I have a pandas.DataFrame
containing start
and end
columns, plus a couple of additional columns. I would like to expand this dataframe into a time series that starts at start
values and end at end
values, but copying my other columns.

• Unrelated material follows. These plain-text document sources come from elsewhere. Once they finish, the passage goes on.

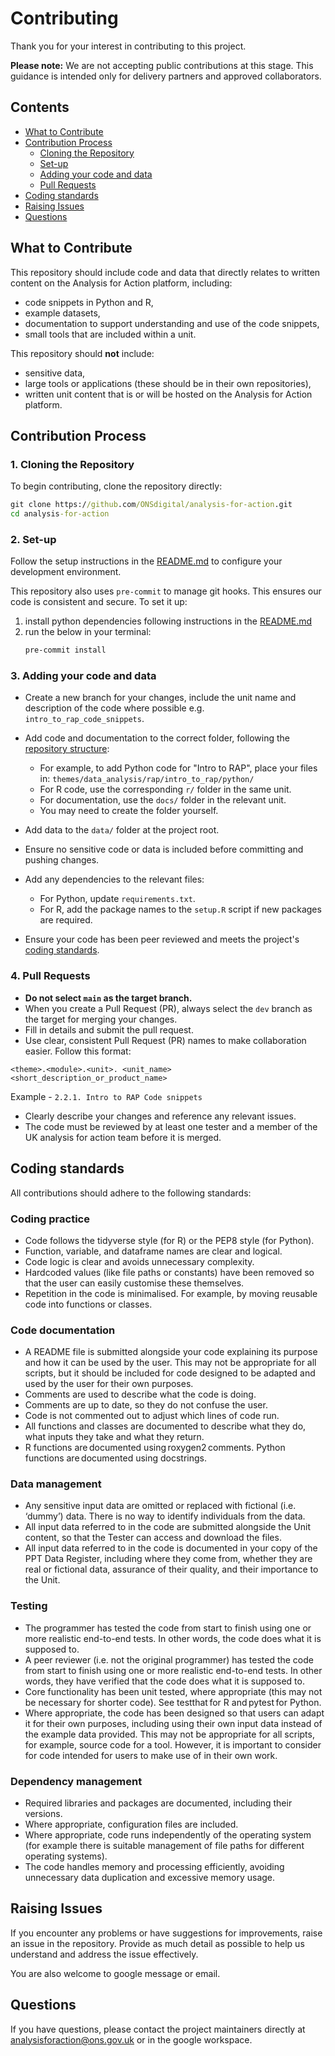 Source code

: # Contributing
Thank you for your interest in contributing to this project.

**Please note:** We are not accepting public contributions at this stage. This guidance is intended only for delivery partners and approved collaborators.

## Contents
- [What to Contribute](#what-to-contribute)
- [Contribution Process](#contribution-process)
  - [Cloning the Repository](#1-cloning-the-repository)
  - [Set-up](#2-set-up)
  - [Adding your code and data](#3-adding-your-code-and-data)
  - [Pull Requests](#4-pull-requests)
- [Coding standards](#coding-standards)
- [Raising Issues](#raising-issues)
- [Questions](#questions)

## What to Contribute
This repository should include code and data that directly relates to written content on the Analysis for Action platform, including:
- code snippets in Python and R,
- example datasets,
- documentation to support understanding and use of the code snippets,
- small tools that are included within a unit.

This repository should **not** include:
- sensitive data,
- large tools or applications (these should be in their own repositories),
- written unit content that is or will be hosted on the Analysis for Action platform.

## Contribution Process

### 1. **Cloning the Repository**
To begin contributing, clone the repository directly:

```cmd
git clone https://github.com/ONSdigital/analysis-for-action.git
cd analysis-for-action
```

### 2. **Set-up**
Follow the setup instructions in the [README.md](README.md) to configure your development environment.

This repository also uses `pre-commit` to manage git hooks. This ensures our code is consistent and secure. To set it up:
1. install python dependencies following instructions in the [README.md](README.md)
2. run the below in your terminal:
   ```sh
   pre-commit install
   ```

### 3. **Adding your code and data**

- Create a new branch for your changes, include the unit name and description of the code where possible e.g. `intro_to_rap_code_snippets`.

- Add code and documentation to the correct folder, following the [repository structure](README.md#repository-structure):
  - For example, to add Python code for "Intro to RAP", place your files in:
    `themes/data_analysis/rap/intro_to_rap/python/`
  - For R code, use the corresponding `r/` folder in the same unit.
  - For documentation, use the `docs/` folder in the relevant unit.
  - You may need to create the folder yourself.

- Add data to the `data/` folder at the project root.

- Ensure no sensitive code or data is included before committing and pushing changes.

- Add any dependencies to the relevant files:
  - For Python, update `requirements.txt`.
  - For R, add the package names to the `setup.R` script if new packages are required.

- Ensure your code has been peer reviewed and meets the project's [coding standards](#coding-standards).

### 4. **Pull Requests**

- **Do not select `main` as the target branch.**
- When you create a Pull Request (PR), always select the `dev` branch as the target for merging your changes.
- Fill in details and submit the pull request.
- Use clear, consistent Pull Request (PR) names to make collaboration easier. Follow this format:

```
<theme>.<module>.<unit>. <unit_name> <short_description_or_product_name>
```
Example - `2.2.1. Intro to RAP Code snippets`
- Clearly describe your changes and reference any relevant issues.
- The code must be reviewed by at least one tester and a member of the UK analysis for action team before it is merged.

## Coding standards
All contributions should adhere to the following standards:

### Coding practice
- Code follows the tidyverse style (for R) or the PEP8 style (for Python).
- Function, variable, and dataframe names are clear and logical.
- Code logic is clear and avoids unnecessary complexity.
- Hardcoded values (like file paths or constants) have been removed so that the user can easily customise these themselves.
- Repetition in the code is minimalised. For example, by moving reusable code into functions or classes.

### Code documentation

- A README file is submitted alongside your code explaining its purpose and how it can be used by the user. This may not be appropriate for all scripts, but it should be included for code designed to be adapted and used by the user for their own purposes.
- Comments are used to describe what the code is doing.
- Comments are up to date, so they do not confuse the user.
- Code is not commented out to adjust which lines of code run.
- All functions and classes are documented to describe what they do, what inputs they take and what they return.
- R functions are documented using roxygen2 comments. Python functions are documented using docstrings.

### Data management

- Any sensitive input data are omitted or replaced with fictional (i.e. ‘dummy’) data. There is no way to identify individuals from the data.
- All input data referred to in the code are submitted alongside the Unit content, so that the Tester can access and download the files.
- All input data referred to in the code is documented in your copy of the PPT Data Register, including where they come from, whether they are real or fictional data, assurance of their quality, and their importance to the Unit.

### Testing

- The programmer has tested the code from start to finish using one or more realistic end-to-end tests. In other words, the code does what it is supposed to.
- A peer reviewer (i.e. not the original programmer) has tested the code from start to finish using one or more realistic end-to-end tests. In other words, they have verified that the code does what it is supposed to.
- Core functionality has been unit tested, where appropriate (this may not be necessary for shorter code). See testthat for R and pytest for Python.
- Where appropriate, the code has been designed so that users can adapt it for their own purposes, including using their own input data instead of the example data provided. This may not be appropriate for all scripts, for example, source code for a tool. However, it is important to consider for code intended for users to make use of in their own work.

### Dependency management

- Required libraries and packages are documented, including their versions.
- Where appropriate, configuration files are included.
- Where appropriate, code runs independently of the operating system (for example there is suitable management of file paths for different operating systems).
- The code handles memory and processing efficiently, avoiding unnecessary data duplication and excessive memory usage.

## Raising Issues
If you encounter any problems or have suggestions for improvements, raise an issue in the repository. Provide as much detail as possible to help us understand and address the issue effectively.

You are also welcome to google message or email.

## Questions
If you have questions, please contact the project maintainers directly at [analysisforaction@ons.gov.uk](analysisforaction@ons.gov.uk) or in the google workspace.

So far I came up with the following:
import pandas as pd
import datetime as dt
df = pd.DataFrame()
df['start'] = [dt.datetime(2017, 4, 3), dt.datetime(2017, 4, 5), dt.datetime(2017, 4, 10)]
df['end'] = [dt.datetime(2017, 4, 10), dt.datetime(2017, 4, 12), dt.datetime(2017, 4, 17)]
df['country'] = ['US', 'EU', 'UK']
df['letter'] = ['a', 'b', 'c']
data_series = list()
for row in df.itertuples():
time_range = pd.bdate_range(row.start, row.end)
s = len(time_range)
data_series += (zip(time_range, [row.start]*s, [row.end]*s, [row.country]*s, [row.letter]*s))
columns_names = ['date', 'start', 'end', 'country', 'letter']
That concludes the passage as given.